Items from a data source
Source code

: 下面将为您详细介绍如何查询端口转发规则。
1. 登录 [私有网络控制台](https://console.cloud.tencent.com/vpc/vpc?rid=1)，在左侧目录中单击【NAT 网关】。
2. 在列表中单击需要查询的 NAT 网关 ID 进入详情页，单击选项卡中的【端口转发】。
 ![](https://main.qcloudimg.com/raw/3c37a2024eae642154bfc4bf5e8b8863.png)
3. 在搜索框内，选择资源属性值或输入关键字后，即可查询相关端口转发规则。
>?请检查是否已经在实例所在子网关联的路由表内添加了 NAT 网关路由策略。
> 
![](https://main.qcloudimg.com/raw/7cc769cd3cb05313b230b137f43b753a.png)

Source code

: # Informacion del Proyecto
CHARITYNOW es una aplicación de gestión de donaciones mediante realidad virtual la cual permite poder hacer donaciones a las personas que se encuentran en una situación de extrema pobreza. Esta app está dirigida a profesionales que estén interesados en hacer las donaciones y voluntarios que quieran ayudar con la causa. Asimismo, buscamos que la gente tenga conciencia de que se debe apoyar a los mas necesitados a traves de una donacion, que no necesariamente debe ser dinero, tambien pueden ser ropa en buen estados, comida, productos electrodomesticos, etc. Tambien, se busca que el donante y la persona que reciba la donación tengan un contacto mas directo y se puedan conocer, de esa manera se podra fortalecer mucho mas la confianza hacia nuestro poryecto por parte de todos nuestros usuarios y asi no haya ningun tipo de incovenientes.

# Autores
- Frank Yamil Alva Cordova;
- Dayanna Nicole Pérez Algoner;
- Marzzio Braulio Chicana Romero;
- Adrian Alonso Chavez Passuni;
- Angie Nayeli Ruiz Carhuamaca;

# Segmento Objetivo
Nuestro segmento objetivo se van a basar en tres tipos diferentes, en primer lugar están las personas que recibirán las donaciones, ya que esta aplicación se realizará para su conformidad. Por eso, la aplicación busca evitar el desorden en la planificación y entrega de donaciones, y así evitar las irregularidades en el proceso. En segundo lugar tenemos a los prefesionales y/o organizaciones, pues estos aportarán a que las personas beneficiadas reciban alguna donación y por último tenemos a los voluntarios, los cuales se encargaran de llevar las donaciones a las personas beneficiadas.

About this task — Return each line of the entries that holds the string "https".

Response area —
1. 登录 [私有网络控制台](https://console.cloud.tencent.com/vpc/vpc?rid=1)，在左侧目录中单击【NAT 网关】。
 ![](https://main.qcloudimg.com/raw/3c37a2024eae642154bfc4bf5e8b8863.png)
![](https://main.qcloudimg.com/raw/7cc769cd3cb05313b230b137f43b753a.png)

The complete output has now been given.